ANNOUNCEMENTS
Polyploidy has played a pivotal role in shaping plant genomes and enhancing phenotypic diversity through gene duplication and regulatory divergence. Among polyploid crops, Brassica species serve as an excellent model to study cis-regulatory evolution due to their complex sub-genomic architecture arising from whole genome triplication. The floral integrator gene SUPPRESSOR OF OVEREXPRESSION OF CONSTANS1 (SOC1) exists as three homeologous copies in Brassica, each derived from a distinct sub-genome—Least Fractionated (LF), Moderately Fractionated (MF1), and Most Fractionated (MF2). Despite conserved coding sequences, differential expression of these homeologs is driven by divergence in their promoter regions. The present study investigates the functional competence of the MF2-derived BjuSOC1 promoter in regulating flowering through a complementation assay in the Arabidopsis thaliana soc1-2 mutant background.

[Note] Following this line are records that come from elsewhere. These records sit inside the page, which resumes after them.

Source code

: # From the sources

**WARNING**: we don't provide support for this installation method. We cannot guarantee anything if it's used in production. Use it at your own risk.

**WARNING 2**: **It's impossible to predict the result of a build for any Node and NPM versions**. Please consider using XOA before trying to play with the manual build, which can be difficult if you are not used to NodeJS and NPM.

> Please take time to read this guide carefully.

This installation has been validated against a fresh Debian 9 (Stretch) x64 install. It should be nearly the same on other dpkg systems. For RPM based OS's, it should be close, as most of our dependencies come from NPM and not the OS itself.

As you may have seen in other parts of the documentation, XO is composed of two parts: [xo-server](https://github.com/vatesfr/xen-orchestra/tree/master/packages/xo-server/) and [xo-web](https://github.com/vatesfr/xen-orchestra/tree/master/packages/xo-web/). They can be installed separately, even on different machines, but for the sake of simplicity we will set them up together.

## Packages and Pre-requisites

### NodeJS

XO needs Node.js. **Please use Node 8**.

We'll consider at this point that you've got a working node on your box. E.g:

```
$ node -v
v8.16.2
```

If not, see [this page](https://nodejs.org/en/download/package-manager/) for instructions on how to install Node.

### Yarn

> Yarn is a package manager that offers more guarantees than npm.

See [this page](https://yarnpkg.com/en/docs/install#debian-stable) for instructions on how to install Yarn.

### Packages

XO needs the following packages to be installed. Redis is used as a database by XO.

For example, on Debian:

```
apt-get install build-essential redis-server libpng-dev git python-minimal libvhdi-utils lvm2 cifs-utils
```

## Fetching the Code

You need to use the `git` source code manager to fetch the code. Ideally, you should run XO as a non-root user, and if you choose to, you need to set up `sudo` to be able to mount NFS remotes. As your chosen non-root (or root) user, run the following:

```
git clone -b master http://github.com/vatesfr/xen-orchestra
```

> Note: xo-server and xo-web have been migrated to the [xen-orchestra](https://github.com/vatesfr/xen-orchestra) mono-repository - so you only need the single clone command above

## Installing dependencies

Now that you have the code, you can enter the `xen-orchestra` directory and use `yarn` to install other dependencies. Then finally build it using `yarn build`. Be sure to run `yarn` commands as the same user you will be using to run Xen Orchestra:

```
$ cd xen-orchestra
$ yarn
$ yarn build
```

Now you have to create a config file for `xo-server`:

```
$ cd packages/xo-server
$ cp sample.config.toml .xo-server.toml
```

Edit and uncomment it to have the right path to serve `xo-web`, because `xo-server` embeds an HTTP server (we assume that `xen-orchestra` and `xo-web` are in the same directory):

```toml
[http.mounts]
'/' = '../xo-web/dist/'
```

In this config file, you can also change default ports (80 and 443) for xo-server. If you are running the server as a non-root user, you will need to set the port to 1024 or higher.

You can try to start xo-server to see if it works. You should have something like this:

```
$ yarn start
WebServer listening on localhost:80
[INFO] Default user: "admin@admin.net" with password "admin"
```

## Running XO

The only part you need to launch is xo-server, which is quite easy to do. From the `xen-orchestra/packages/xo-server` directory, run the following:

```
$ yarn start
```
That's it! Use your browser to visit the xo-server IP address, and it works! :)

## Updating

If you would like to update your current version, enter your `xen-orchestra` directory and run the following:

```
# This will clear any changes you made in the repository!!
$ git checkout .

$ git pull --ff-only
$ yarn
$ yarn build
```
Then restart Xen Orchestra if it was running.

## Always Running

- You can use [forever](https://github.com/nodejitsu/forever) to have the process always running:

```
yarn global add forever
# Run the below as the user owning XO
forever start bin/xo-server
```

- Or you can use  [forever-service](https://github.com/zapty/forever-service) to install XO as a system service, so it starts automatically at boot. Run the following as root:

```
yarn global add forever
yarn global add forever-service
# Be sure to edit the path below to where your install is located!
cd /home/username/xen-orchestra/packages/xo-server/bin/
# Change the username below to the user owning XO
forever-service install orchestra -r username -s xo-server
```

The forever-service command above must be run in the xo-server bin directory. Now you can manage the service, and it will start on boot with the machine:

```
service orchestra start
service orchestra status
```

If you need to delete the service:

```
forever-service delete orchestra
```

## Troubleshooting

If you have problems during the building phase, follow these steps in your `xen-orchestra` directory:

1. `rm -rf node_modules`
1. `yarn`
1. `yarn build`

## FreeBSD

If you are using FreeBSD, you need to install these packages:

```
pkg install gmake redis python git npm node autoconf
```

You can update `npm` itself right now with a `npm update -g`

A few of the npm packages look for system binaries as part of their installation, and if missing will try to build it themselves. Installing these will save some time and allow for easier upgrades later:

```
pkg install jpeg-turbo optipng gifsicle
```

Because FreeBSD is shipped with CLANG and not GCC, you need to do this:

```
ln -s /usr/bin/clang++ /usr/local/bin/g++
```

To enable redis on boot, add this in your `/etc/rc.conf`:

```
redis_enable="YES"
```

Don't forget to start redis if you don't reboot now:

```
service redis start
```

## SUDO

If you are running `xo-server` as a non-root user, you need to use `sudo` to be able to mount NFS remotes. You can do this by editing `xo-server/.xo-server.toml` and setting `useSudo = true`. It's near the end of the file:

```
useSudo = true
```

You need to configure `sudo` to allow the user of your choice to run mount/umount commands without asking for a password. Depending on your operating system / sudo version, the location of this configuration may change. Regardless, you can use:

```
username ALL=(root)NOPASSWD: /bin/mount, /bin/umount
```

Transgenic lines expressing an MF2::AtSOC1 construct were developed, genotyped, and analyzed for transcript abundance using quantitative reverse transcription PCR (qRT-PCR). Phenotypic traits, including days to bolting and leaf number, were assessed to determine the extent of functional rescue. Results demonstrated that the MF2-derived promoter was capable of restoring SOC1 expression and normal flowering development in A. thaliana, though with variable efficiency across transgenic lines. These findings validate the MF2 promoter’s functional activity and support the hypothesis that cis-regulatory divergence following polyploidization contributes to expression diversity and phenotypic outcomes.
By providing direct evidence for the functional capability of a sub-genome-specific promoter, this study advances our understanding of regulatory evolution in polyploids and highlights the potential of promoter engineering for crop improvement.
Keywords: Polyploidy, Brassica, SOC1, cis-regulatory evolution, promoter complementation, MF2 sub-genome.